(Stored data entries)
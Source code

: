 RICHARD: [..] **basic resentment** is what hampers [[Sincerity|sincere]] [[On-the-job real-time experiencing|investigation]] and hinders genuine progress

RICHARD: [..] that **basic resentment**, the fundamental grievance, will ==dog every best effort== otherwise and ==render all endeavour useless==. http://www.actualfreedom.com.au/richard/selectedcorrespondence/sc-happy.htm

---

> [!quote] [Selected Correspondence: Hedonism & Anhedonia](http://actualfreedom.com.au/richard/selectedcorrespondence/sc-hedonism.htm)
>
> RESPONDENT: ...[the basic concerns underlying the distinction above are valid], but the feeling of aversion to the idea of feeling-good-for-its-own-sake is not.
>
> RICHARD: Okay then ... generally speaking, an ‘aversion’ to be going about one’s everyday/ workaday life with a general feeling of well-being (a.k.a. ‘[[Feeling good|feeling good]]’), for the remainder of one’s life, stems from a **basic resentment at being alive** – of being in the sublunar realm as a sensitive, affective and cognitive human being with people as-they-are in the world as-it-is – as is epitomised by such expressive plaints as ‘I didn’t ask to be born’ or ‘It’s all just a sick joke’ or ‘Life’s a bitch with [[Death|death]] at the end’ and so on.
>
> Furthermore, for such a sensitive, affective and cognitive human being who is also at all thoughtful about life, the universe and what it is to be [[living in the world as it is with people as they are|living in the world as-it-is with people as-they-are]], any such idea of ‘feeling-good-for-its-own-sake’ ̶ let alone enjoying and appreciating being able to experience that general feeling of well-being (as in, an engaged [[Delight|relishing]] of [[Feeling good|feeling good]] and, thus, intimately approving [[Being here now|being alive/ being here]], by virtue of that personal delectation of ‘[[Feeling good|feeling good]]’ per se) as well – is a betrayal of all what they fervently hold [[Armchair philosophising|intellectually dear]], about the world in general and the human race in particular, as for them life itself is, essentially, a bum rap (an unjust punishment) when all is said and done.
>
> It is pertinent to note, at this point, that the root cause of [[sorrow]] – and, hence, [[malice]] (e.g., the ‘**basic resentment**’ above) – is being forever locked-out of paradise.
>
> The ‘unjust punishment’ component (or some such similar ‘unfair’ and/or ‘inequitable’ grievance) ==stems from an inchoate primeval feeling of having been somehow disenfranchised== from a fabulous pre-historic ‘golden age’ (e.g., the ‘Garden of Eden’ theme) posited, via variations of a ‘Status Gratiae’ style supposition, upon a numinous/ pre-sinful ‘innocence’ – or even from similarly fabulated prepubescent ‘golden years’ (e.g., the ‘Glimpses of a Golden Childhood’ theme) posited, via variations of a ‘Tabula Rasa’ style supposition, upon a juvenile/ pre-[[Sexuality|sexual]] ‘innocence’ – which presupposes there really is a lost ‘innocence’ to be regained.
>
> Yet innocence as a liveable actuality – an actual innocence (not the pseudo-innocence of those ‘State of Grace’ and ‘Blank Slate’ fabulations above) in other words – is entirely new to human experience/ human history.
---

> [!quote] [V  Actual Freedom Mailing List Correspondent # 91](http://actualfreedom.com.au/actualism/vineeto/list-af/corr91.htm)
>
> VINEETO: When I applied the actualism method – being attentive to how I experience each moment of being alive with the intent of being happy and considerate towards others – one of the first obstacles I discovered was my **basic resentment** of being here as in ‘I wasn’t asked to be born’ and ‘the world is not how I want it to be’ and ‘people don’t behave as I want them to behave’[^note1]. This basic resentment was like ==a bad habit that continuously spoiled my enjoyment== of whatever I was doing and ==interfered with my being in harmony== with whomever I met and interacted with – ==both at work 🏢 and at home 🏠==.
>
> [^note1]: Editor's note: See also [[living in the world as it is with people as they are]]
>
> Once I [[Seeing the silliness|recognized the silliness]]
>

Task directions
Output every record above exactly as it appears.

Response to the exercise
Source code

: RICHARD: [..] **basic resentment** is what hampers [[Sincerity|sincere]] [[On-the-job real-time experiencing|investigation]] and hinders genuine progress

RICHARD: [..] that **basic resentment**, the fundamental grievance, will ==dog every best effort== otherwise and ==render all endeavour useless==. http://www.actualfreedom.com.au/richard/selectedcorrespondence/sc-happy.htm

---

> [!quote] [Selected Correspondence: Hedonism & Anhedonia](http://actualfreedom.com.au/richard/selectedcorrespondence/sc-hedonism.htm)
>
> RESPONDENT: ...[the basic concerns underlying the distinction above are valid], but the feeling of aversion to the idea of feeling-good-for-its-own-sake is not.
>
> RICHARD: Okay then ... generally speaking, an ‘aversion’ to be going about one’s everyday/ workaday life with a general feeling of well-being (a.k.a. ‘[[Feeling good|feeling good]]’), for the remainder of one’s life, stems from a **basic resentment at being alive** – of being in the sublunar realm as a sensitive, affective and cognitive human being with people as-they-are in the world as-it-is – as is epitomised by such expressive plaints as ‘I didn’t ask to be born’ or ‘It’s all just a sick joke’ or ‘Life’s a bitch with [[Death|death]] at the end’ and so on.
>
> Furthermore, for such a sensitive, affective and cognitive human being who is also at all thoughtful about life, the universe and what it is to be [[living in the world as it is with people as they are|living in the world as-it-is with people as-they-are]], any such idea of ‘feeling-good-for-its-own-sake’ ̶ let alone enjoying and appreciating being able to experience that general feeling of well-being (as in, an engaged [[Delight|relishing]] of [[Feeling good|feeling good]] and, thus, intimately approving [[Being here now|being alive/ being here]], by virtue of that personal delectation of ‘[[Feeling good|feeling good]]’ per se) as well – is a betrayal of all what they fervently hold [[Armchair philosophising|intellectually dear]], about the world in general and the human race in particular, as for them life itself is, essentially, a bum rap (an unjust punishment) when all is said and done.
>
> It is pertinent to note, at this point, that the root cause of [[sorrow]] – and, hence, [[malice]] (e.g., the ‘**basic resentment**’ above) – is being forever locked-out of paradise.
>
> The ‘unjust punishment’ component (or some such similar ‘unfair’ and/or ‘inequitable’ grievance) ==stems from an inchoate primeval feeling of having been somehow disenfranchised== from a fabulous pre-historic ‘golden age’ (e.g., the ‘Garden of Eden’ theme) posited, via variations of a ‘Status Gratiae’ style supposition, upon a numinous/ pre-sinful ‘innocence’ – or even from similarly fabulated prepubescent ‘golden years’ (e.g., the ‘Glimpses of a Golden Childhood’ theme) posited, via variations of a ‘Tabula Rasa’ style supposition, upon a juvenile/ pre-[[Sexuality|sexual]] ‘innocence’ – which presupposes there really is a lost ‘innocence’ to be regained.
>
> Yet innocence as a liveable actuality – an actual innocence (not the pseudo-innocence of those ‘State of Grace’ and ‘Blank Slate’ fabulations above) in other words – is entirely new to human experience/ human history.
---

> [!quote] [V  Actual Freedom Mailing List Correspondent # 91](http://actualfreedom.com.au/actualism/vineeto/list-af/corr91.htm)
>
> VINEETO: When I applied the actualism method – being attentive to how I experience each moment of being alive with the intent of being happy and considerate towards others – one of the first obstacles I discovered was my **basic resentment** of being here as in ‘I wasn’t asked to be born’ and ‘the world is not how I want it to be’ and ‘people don’t behave as I want them to behave’[^note1]. This basic resentment was like ==a bad habit that continuously spoiled my enjoyment== of whatever I was doing and ==interfered with my being in harmony== with whomever I met and interacted with – ==both at work 🏢 and at home 🏠==.
>
> [^note1]: Editor's note: See also [[living in the world as it is with people as they are]]
>
> Once I [[Seeing the silliness|recognized the silliness]]
>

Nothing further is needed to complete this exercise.